Werner Herzog, who became interested in the caves after reading Judith Thurman’s New Yorker article “First Impressions“, was given permission to film inside the caves by France’s Minister of Culture but was only allowed three other people with him. He brought with him a cinematographer, Peter Zeitlinger, a sound recorder, Eric Spitzer-Marlyn, and an assistant.
What came out of a difficult filming environment is an amazing piece of cinematography that will go down in movie making history. I originally saw the movie in 3D in the theaters and I can honestly say that this is one of the few movies (if not that only one) that you really do need to see it in 3D.

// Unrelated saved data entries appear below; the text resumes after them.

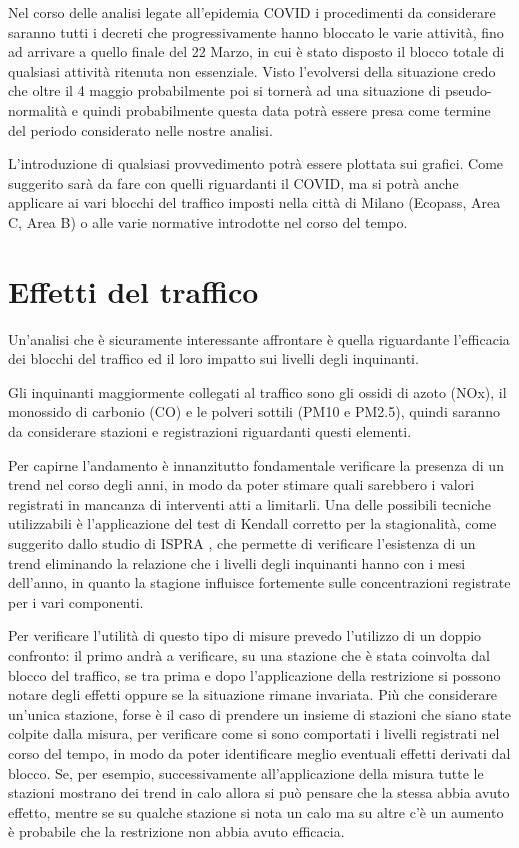 \documentclass{article}
\begin{document}
Nel corso delle analisi legate all'epidemia COVID i procedimenti da considerare saranno tutti i decreti che progressivamente hanno bloccato le varie attività, fino ad arrivare a quello finale del 22 Marzo, in cui è stato disposto il blocco totale di qualsiasi attività ritenuta non essenziale. Visto l'evolversi della situazione credo che oltre il 4 maggio probabilmente poi si tornerà ad una situazione di pseudo-normalità e quindi probabilmente questa data potrà essere presa come termine del periodo considerato nelle nostre analisi.

L'introduzione di qualsiasi provvedimento potrà essere plottata sui grafici. Come suggerito sarà da fare con quelli riguardanti il COVID, ma si potrà anche applicare ai vari blocchi del traffico imposti nella città di Milano (Ecopass, Area C, Area B) o alle varie normative introdotte nel corso del tempo.

\section{Effetti del traffico}
\label{sec:traffico}
Un'analisi che è sicuramente interessante affrontare è quella riguardante l'efficacia dei blocchi del traffico ed il loro impatto sui livelli degli inquinanti. 

Gli inquinanti maggiormente collegati al traffico sono gli ossidi di azoto (NOx), il monossido di carbonio (CO) e le polveri sottili (PM10 e PM2.5), quindi saranno da considerare stazioni e registrazioni riguardanti questi elementi.

Per capirne l'andamento è innanzitutto fondamentale verificare la presenza di un trend nel corso degli anni, in modo da poter stimare quali sarebbero i valori registrati in mancanza di interventi atti a limitarli. Una delle possibili tecniche utilizzabili è l'applicazione del test di Kendall corretto per la stagionalità, come suggerito dallo studio di ISPRA \cite{cattani2014analisi}, che permette di verificare l'esistenza di un trend eliminando la relazione che i livelli degli inquinanti hanno con i mesi dell'anno, in quanto la stagione influisce fortemente sulle concentrazioni registrate per i vari componenti.   

Per verificare l'utilità di questo tipo di misure prevedo l'utilizzo di un doppio confronto: il primo andrà a verificare, su una stazione che è stata coinvolta dal blocco del traffico, se tra prima e dopo l'applicazione della restrizione si possono notare degli effetti oppure se la situazione rimane invariata.
Più che considerare un'unica stazione, forse è il caso di prendere un insieme di stazioni che siano state colpite dalla misura, per verificare come si sono comportati i livelli registrati nel corso del tempo, in modo da poter identificare meglio eventuali effetti derivati dal blocco. Se, per esempio, successivamente all'applicazione della misura tutte le stazioni mostrano dei trend in calo allora si può pensare che la stessa abbia avuto effetto, mentre se su qualche stazione si nota un calo ma su altre c'è un aumento è probabile che la restrizione non abbia avuto efficacia.
\end{document}
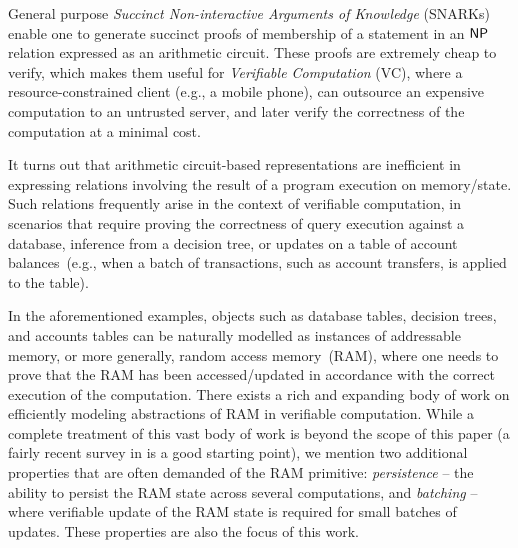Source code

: General purpose {\em Succinct Non-interactive Arguments of Knowledge} (SNARKs) enable one to generate succinct
proofs of membership of a statement in an $\mathsf{NP}$ relation expressed as an arithmetic circuit. These proofs are
extremely cheap to verify, which makes them useful for {\em Verifiable Computation} (VC), where a resource-constrained
client (e.g., a mobile phone), can outsource an expensive computation to an untrusted server, and later
verify the correctness of the computation at a minimal cost.

\medskip

 It turns out that arithmetic circuit-based representations are inefficient in expressing relations involving the result of a program execution on memory/state. Such relations frequently arise in the context of verifiable computation, in scenarios that require proving the correctness of query execution against a database, inference from a decision tree, or updates on a table of account balances~(e.g., when a batch of transactions, such as account transfers, is applied to the table).

In the aforementioned examples, objects such as database tables, decision trees, and accounts tables can be naturally
modelled as instances of addressable memory, or more generally, random access memory~(RAM), where one needs to prove that the RAM has been accessed/updated in accordance with the correct execution of the computation. There exists a rich and expanding body of work on efficiently modeling abstractions of RAM in verifiable computation. While a complete treatment of this vast body of work is beyond
the scope of this paper (a fairly recent survey in \cite{WB15} is a good starting point), we mention two additional properties that are often demanded of the RAM primitive: {\em persistence} -- the ability to persist the RAM state across several computations, and {\em batching} --
where verifiable update of the RAM state is required for small batches of updates. These properties are also the focus of this work.


\medskip

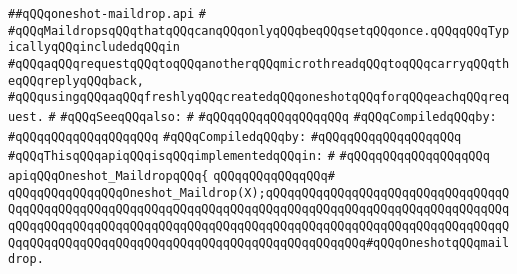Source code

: \label{src/lib/src/lib/thread-kit/src/core-thread-kit/oneshot-maildrop.api}
\verb|##qQQqoneshot-maildrop.api|\newline
\verb|#|\newline
\verb|#qQQqMaildropsqQQqthatqQQqcanqQQqonlyqQQqbeqQQqsetqQQqonce.qQQqqQQqTypicallyqQQqincludedqQQqin|\newline
\verb|#qQQqaqQQqrequestqQQqtoqQQqanotherqQQqmicrothreadqQQqtoqQQqcarryqQQqtheqQQqreplyqQQqback,|\newline
\verb|#qQQqusingqQQqaqQQqfreshlyqQQqcreatedqQQqoneshotqQQqforqQQqeachqQQqrequest.|\newline
\verb|#|\newline
\verb|#qQQqSeeqQQqalso:|\newline
\verb|#|\newline
\verb|#qQQqqQQqqQQqqQQqqQQq|\newline
\newline
\verb|#qQQqCompiledqQQqby:|\newline
\verb|#qQQqqQQqqQQqqQQqqQQq|\newline
\newline
\newline
\verb|#qQQqCompiledqQQqby:|\newline
\verb|#qQQqqQQqqQQqqQQqqQQq|\newline
\newline
\newline
\newline
\verb|#qQQqThisqQQqapiqQQqisqQQqimplementedqQQqin:|\newline
\verb|#|\newline
\verb|#qQQqqQQqqQQqqQQqqQQq|\newline
\newline
\verb|apiqQQqOneshot_MaildropqQQq{|\newline
\verb|qQQqqQQqqQQqqQQq#|\newline
\verb|qQQqqQQqqQQqqQQqOneshot_Maildrop(X);qQQqqQQqqQQqqQQqqQQqqQQqqQQqqQQqqQQqqQQqqQQqqQQqqQQqqQQqqQQqqQQqqQQqqQQqqQQqqQQqqQQqqQQqqQQqqQQqqQQqqQQqqQQqqQQqqQQqqQQqqQQqqQQqqQQqqQQqqQQqqQQqqQQqqQQqqQQqqQQqqQQqqQQqqQQqqQQqqQQqqQQqqQQqqQQqqQQqqQQqqQQqqQQqqQQqqQQqqQQqqQQq#qQQqOneshotqQQqmaildrop.|\newline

Throughout Cave Of Forgotten Dreams we (the viewers and Herzog who narrates) follow a research crew into the caves and explore the different paintings as well as the environment within, which surely was a living space for early ancestors of man. It is a spectacular movie who’s only detriment is 10 minutes of Herzogian craziness at the end. Just ignore Herzog’s feelings on albino alligators of the future and enjoy a spectacular movie on the most significant relic of early man.